“EVANS IS A CHARISMATIC STORYTELLER, DRAWING US INTO HIS GEORGIA, A PLACE WHICH IS BOTH REAL AND IMAGINED, WITH HIS VIVID IMAGINATION AND EAGER, SOFT VOICE.”
Have you ever been to the state of Georgia? I certainly hadn’t before I met J. Fergus Evans, but during his intimate performance at the PULSE Festival I could swear I was there, being taken around by a resident, shown all the sights, and given privileged access to the local gossip. We are made to feel welcome in Evans’ homeland, given peaches and a taste of Southern Comfort while Evans instructs us on how to escape from dangerous wildlife (apparently alligators struggle to zigzag thanks to their short legs) and spins compelling yarns which may or may not be true.
We learn about high school mean girls with names like ‘Most Likely to Succeed’ and ‘Homecoming Queen’, the seedy bars of the South, and the nail bombs set off in the 1990s in Georgia’s gay clubs. The effect is heady, intoxicating and disorientatingly convincing; Evans is a charismatic storyteller, drawing us into his Georgia, a place which is both real and imagined, with his vivid imagination and eager, soft voice. He eats pecans from a rustic patchwork tablecloth, savouring the memories associated with the taste of home, and entrusts us with boxes which encapsulate his stories. We’re no longer an audience watching a performer: we’re friends visiting Evans’ American home for the first time, handling his possessions and listening to him share his anecdotes and insights.
This home, set up in a small dark room in the New Wolsey Theatre, is inviting and cosy; there are flickering electric candles on the floor, little paper birds decorating the wall, and an illuminated globe which shows the state of Georgia with its principal towns picked out. A screen beside Evans shows animated scenes of trees and trains which nicely complement and illustrate his stories. Several stacks of old leather suitcases remind us of what it is like to come back to the place you call home, and what it’s like to leave that comfort zone.

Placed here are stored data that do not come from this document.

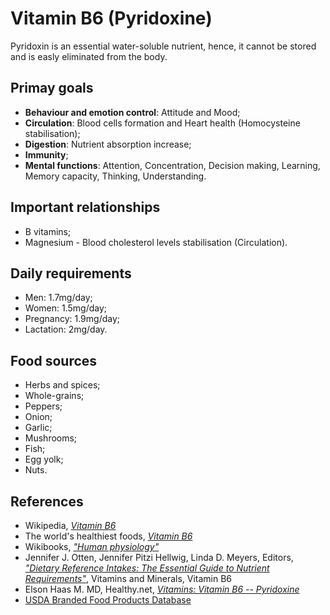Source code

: # Vitamin B6 (Pyridoxine)
Pyridoxin is an essential water-soluble nutrient, hence, it cannot be stored and is easly eliminated from the body.

## Primay goals
- __Behaviour and emotion control__: Attitude and Mood;
- __Circulation__: Blood cells formation and Heart health (Homocysteine stabilisation);
- __Digestion__: Nutrient absorption increase;
- __Immunity__;
- __Mental functions__: Attention, Concentration, Decision making, Learning, Memory capacity, Thinking, Understanding.

## Important relationships
- B vitamins;
- Magnesium - Blood cholesterol levels stabilisation (Circulation).

## Daily requirements
- Men: 1.7mg/day;
- Women: 1.5mg/day;
- Pregnancy: 1.9mg/day;
- Lactation: 2mg/day.

## Food sources
- Herbs and spices;
- Whole-grains;
- Peppers;
- Onion;
- Garlic;
- Mushrooms;
- Fish;
- Egg yolk;
- Nuts.

## References
- Wikipedia, [_Vitamin B6_](https://en.wikipedia.org/wiki/Vitamin_B6)
- The world's healthiest foods, [_Vitamin B6_](http://www.whfoods.com/genpage.php?tname=nutrient&dbid=108)
- Wikibooks, [_"Human physiology"_](https://en.Wikibooks.org/wiki/Human_Physiology/Nutrition#Vitamins)
- Jennifer J. Otten, Jennifer Pitzi Hellwig, Linda D. Meyers, Editors, 
[_"Dietary Reference Intakes: The Essential Guide to Nutrient Requirements"_](https://www.amazon.com/Dietary-Reference-Intakes-Essential-Requirements/dp/0309157420), Vitamins and Minerals, Vitamin B6
- Elson Haas M. MD, Healthy.net, [_Vitamins: Vitamin B6 -- Pyridoxine_](http://www.healthy.net/Health/Article/Vitamin_B6_Pyridoxine/2128/1)
- [USDA Branded Food Products Database](https://ndb.nal.usda.gov/ndb/nutrients/report?nutrient1=415&nutrient2=&nutrient3=&&max=1000&subset=0&offset=0&sort=c&totCount=7669&measureby=g)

Home is at the heart of Evans’ show. Creating a slice of Georgia in a theatre in another country is Evans’ way of asking what home means when we are far away from it — what things we remember and what things we miss. The result is a bittersweet nostalgia in which homesickness and a longing for the familiar is moderated by facts about homophobia in Georgia (homosexuality was illegal in the state until 1998). Evans doesn’t try to romanticise his homeland, but his performance is so strong you feel like you’re actually there, walking down Peachtree Street and wiping sticky fruit juice from your chin in the company of new friends. Almost like a holiday complete with personal tour guide, all for the price of a theatre ticket.